═════ Input data ═════
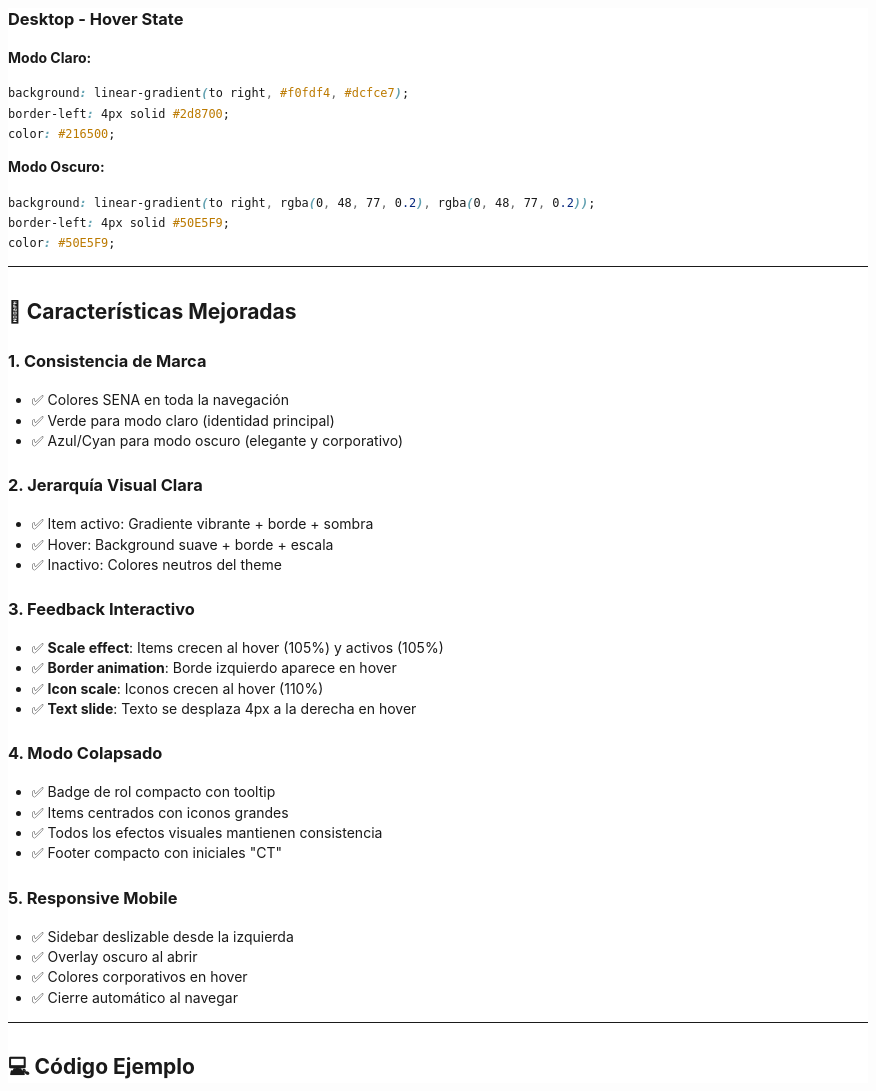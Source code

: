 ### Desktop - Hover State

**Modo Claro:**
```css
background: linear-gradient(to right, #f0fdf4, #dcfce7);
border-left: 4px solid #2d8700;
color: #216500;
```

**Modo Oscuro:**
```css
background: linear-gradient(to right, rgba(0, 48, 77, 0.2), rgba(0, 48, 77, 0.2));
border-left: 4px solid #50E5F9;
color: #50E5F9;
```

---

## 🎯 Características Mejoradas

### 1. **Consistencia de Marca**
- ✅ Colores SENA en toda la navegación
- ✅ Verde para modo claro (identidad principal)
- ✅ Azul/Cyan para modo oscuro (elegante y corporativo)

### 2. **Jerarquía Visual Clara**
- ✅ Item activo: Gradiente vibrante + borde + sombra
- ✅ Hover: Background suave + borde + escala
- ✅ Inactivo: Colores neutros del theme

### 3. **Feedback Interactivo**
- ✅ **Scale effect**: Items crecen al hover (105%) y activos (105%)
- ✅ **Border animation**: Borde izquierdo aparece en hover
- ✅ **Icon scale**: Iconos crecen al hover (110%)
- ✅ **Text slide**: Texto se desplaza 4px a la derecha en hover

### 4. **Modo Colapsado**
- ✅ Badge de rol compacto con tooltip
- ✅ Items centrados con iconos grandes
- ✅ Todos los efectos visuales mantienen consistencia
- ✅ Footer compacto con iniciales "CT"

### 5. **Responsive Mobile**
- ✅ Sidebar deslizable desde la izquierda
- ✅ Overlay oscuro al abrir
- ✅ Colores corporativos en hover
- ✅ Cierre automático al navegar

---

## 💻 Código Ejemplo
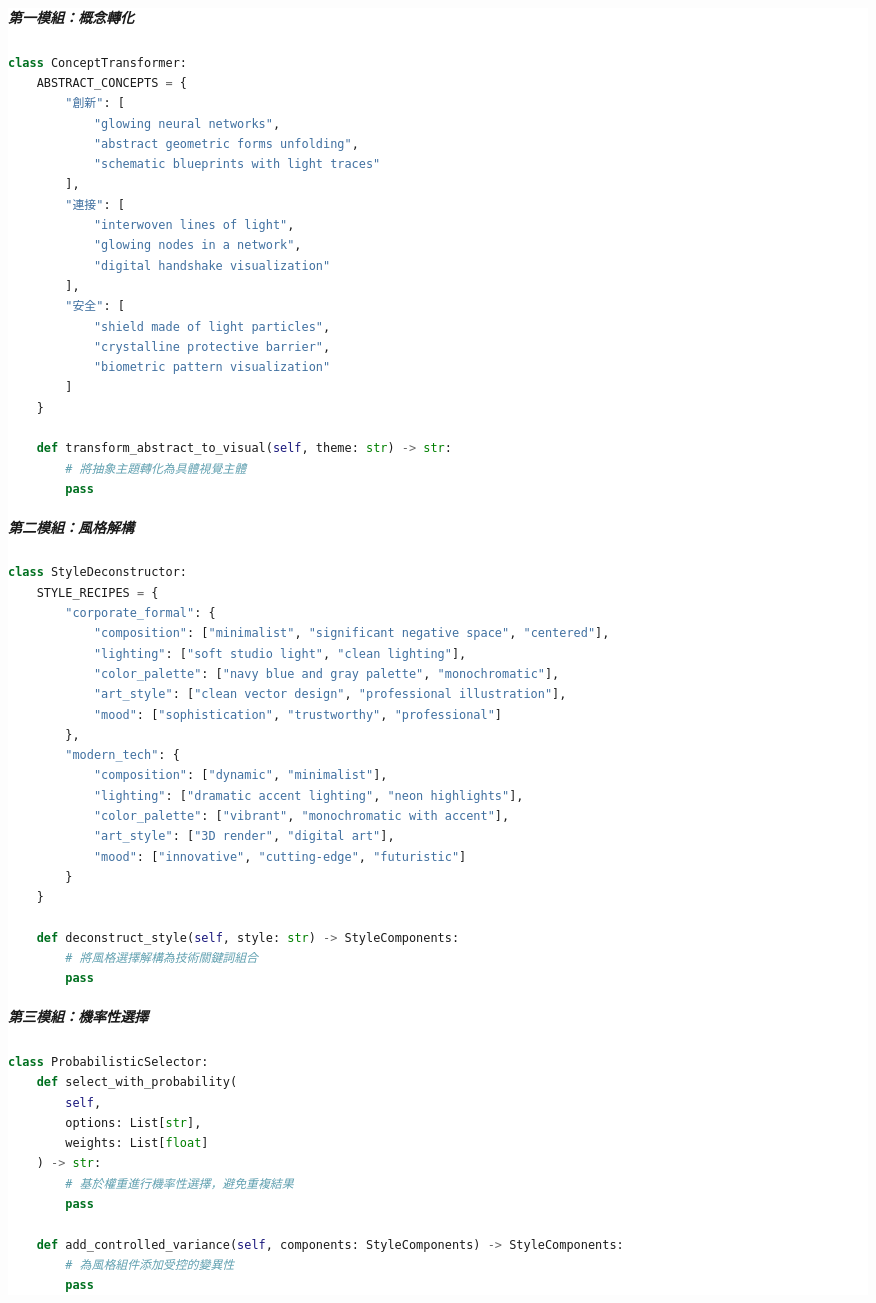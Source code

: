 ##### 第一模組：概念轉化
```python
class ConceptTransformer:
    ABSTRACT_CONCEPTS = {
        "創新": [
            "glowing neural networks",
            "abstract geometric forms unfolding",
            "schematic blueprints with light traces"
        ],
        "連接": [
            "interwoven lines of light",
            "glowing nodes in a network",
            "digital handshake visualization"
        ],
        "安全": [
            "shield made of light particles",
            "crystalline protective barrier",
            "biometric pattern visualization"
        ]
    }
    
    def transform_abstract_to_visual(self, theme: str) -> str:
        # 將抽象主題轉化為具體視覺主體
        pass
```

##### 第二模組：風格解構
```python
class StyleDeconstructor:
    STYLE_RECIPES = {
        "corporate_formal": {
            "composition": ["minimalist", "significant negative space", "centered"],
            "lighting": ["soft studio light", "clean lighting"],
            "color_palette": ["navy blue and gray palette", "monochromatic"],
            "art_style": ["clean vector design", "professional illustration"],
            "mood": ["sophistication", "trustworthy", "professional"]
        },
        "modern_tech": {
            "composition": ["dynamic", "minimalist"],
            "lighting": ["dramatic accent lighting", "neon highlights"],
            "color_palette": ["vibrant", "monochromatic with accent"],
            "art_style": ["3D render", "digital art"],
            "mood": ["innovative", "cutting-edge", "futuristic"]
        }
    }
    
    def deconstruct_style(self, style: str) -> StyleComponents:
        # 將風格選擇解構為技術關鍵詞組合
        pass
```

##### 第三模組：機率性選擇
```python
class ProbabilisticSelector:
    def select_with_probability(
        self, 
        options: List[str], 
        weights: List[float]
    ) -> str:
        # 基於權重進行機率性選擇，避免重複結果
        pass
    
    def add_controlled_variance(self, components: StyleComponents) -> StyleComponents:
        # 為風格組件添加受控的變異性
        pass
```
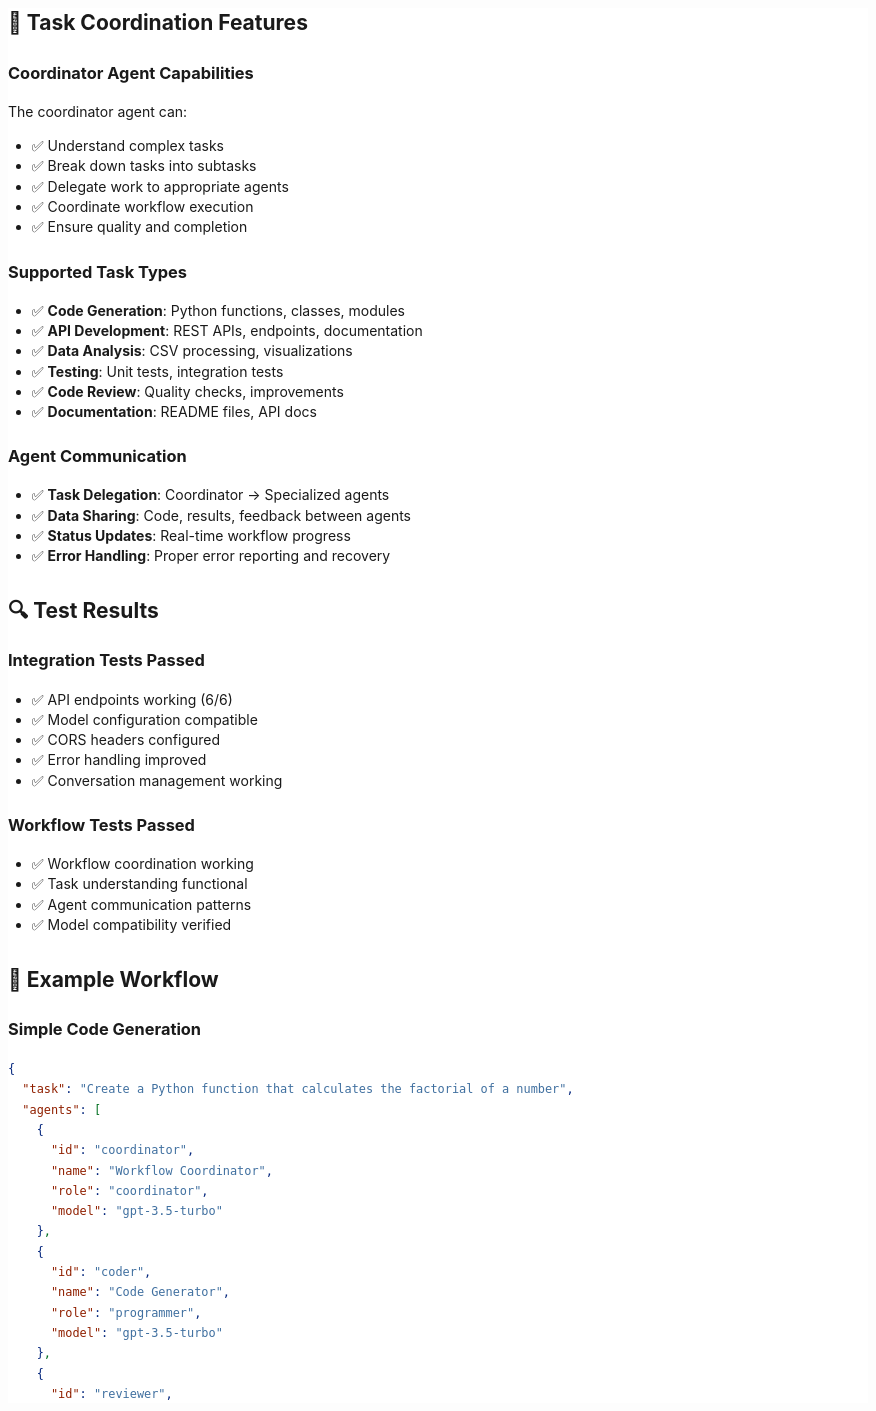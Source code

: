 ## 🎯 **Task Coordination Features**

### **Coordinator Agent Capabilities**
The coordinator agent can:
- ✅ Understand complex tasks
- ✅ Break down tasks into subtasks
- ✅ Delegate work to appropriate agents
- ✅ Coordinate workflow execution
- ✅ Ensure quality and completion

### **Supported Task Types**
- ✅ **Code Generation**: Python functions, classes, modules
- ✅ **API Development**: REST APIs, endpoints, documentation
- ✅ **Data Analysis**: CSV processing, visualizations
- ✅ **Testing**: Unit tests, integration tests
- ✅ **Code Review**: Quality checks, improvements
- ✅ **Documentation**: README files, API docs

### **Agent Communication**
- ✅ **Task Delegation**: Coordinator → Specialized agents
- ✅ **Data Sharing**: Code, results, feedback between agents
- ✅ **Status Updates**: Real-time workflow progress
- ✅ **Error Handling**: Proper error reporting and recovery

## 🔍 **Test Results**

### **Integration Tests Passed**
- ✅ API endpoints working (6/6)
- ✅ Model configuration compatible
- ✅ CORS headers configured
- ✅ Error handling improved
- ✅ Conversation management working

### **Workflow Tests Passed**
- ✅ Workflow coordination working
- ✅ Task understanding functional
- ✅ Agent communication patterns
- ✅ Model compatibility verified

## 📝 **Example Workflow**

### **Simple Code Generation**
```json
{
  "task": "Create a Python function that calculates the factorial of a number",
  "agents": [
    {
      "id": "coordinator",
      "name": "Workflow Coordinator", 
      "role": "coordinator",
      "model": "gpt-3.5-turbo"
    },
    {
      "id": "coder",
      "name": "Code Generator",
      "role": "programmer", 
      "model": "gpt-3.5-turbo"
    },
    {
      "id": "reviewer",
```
═════
# Task directions:
Leaving the pictures out, reproduce the entries above exactly.

# Task output:
Source code

: ### Desktop - Hover State

**Modo Claro:**
```css
background: linear-gradient(to right, #f0fdf4, #dcfce7);
border-left: 4px solid #2d8700;
color: #216500;
```

**Modo Oscuro:**
```css
background: linear-gradient(to right, rgba(0, 48, 77, 0.2), rgba(0, 48, 77, 0.2));
border-left: 4px solid #50E5F9;
color: #50E5F9;
```

---

## 🎯 Características Mejoradas

### 1. **Consistencia de Marca**
- ✅ Colores SENA en toda la navegación
- ✅ Verde para modo claro (identidad principal)
- ✅ Azul/Cyan para modo oscuro (elegante y corporativo)

### 2. **Jerarquía Visual Clara**
- ✅ Item activo: Gradiente vibrante + borde + sombra
- ✅ Hover: Background suave + borde + escala
- ✅ Inactivo: Colores neutros del theme

### 3. **Feedback Interactivo**
- ✅ **Scale effect**: Items crecen al hover (105%) y activos (105%)
- ✅ **Border animation**: Borde izquierdo aparece en hover
- ✅ **Icon scale**: Iconos crecen al hover (110%)
- ✅ **Text slide**: Texto se desplaza 4px a la derecha en hover

### 4. **Modo Colapsado**
- ✅ Badge de rol compacto con tooltip
- ✅ Items centrados con iconos grandes
- ✅ Todos los efectos visuales mantienen consistencia
- ✅ Footer compacto con iniciales "CT"

### 5. **Responsive Mobile**
- ✅ Sidebar deslizable desde la izquierda
- ✅ Overlay oscuro al abrir
- ✅ Colores corporativos en hover
- ✅ Cierre automático al navegar

---

## 💻 Código Ejemplo
Source code

: ##### 第一模組：概念轉化
```python
class ConceptTransformer:
    ABSTRACT_CONCEPTS = {
        "創新": [
            "glowing neural networks",
            "abstract geometric forms unfolding",
            "schematic blueprints with light traces"
        ],
        "連接": [
            "interwoven lines of light",
            "glowing nodes in a network",
            "digital handshake visualization"
        ],
        "安全": [
            "shield made of light particles",
            "crystalline protective barrier",
            "biometric pattern visualization"
        ]
    }
    
    def transform_abstract_to_visual(self, theme: str) -> str:
        # 將抽象主題轉化為具體視覺主體
        pass
```

##### 第二模組：風格解構
```python
class StyleDeconstructor:
    STYLE_RECIPES = {
        "corporate_formal": {
            "composition": ["minimalist", "significant negative space", "centered"],
            "lighting": ["soft studio light", "clean lighting"],
            "color_palette": ["navy blue and gray palette", "monochromatic"],
            "art_style": ["clean vector design", "professional illustration"],
            "mood": ["sophistication", "trustworthy", "professional"]
        },
        "modern_tech": {
            "composition": ["dynamic", "minimalist"],
            "lighting": ["dramatic accent lighting", "neon highlights"],
            "color_palette": ["vibrant", "monochromatic with accent"],
            "art_style": ["3D render", "digital art"],
            "mood": ["innovative", "cutting-edge", "futuristic"]
        }
    }
    
    def deconstruct_style(self, style: str) -> StyleComponents:
        # 將風格選擇解構為技術關鍵詞組合
        pass
```

##### 第三模組：機率性選擇
```python
class ProbabilisticSelector:
    def select_with_probability(
        self, 
        options: List[str], 
        weights: List[float]
    ) -> str:
        # 基於權重進行機率性選擇，避免重複結果
        pass
    
    def add_controlled_variance(self, components: StyleComponents) -> StyleComponents:
        # 為風格組件添加受控的變異性
        pass
```
Source code

: ## 🎯 **Task Coordination Features**

### **Coordinator Agent Capabilities**
The coordinator agent can:
- ✅ Understand complex tasks
- ✅ Break down tasks into subtasks
- ✅ Delegate work to appropriate agents
- ✅ Coordinate workflow execution
- ✅ Ensure quality and completion

### **Supported Task Types**
- ✅ **Code Generation**: Python functions, classes, modules
- ✅ **API Development**: REST APIs, endpoints, documentation
- ✅ **Data Analysis**: CSV processing, visualizations
- ✅ **Testing**: Unit tests, integration tests
- ✅ **Code Review**: Quality checks, improvements
- ✅ **Documentation**: README files, API docs

### **Agent Communication**
- ✅ **Task Delegation**: Coordinator → Specialized agents
- ✅ **Data Sharing**: Code, results, feedback between agents
- ✅ **Status Updates**: Real-time workflow progress
- ✅ **Error Handling**: Proper error reporting and recovery

## 🔍 **Test Results**

### **Integration Tests Passed**
- ✅ API endpoints working (6/6)
- ✅ Model configuration compatible
- ✅ CORS headers configured
- ✅ Error handling improved
- ✅ Conversation management working

### **Workflow Tests Passed**
- ✅ Workflow coordination working
- ✅ Task understanding functional
- ✅ Agent communication patterns
- ✅ Model compatibility verified

## 📝 **Example Workflow**

### **Simple Code Generation**
```json
{
  "task": "Create a Python function that calculates the factorial of a number",
  "agents": [
    {
      "id": "coordinator",
      "name": "Workflow Coordinator", 
      "role": "coordinator",
      "model": "gpt-3.5-turbo"
    },
    {
      "id": "coder",
      "name": "Code Generator",
      "role": "programmer", 
      "model": "gpt-3.5-turbo"
    },
    {
      "id": "reviewer",
```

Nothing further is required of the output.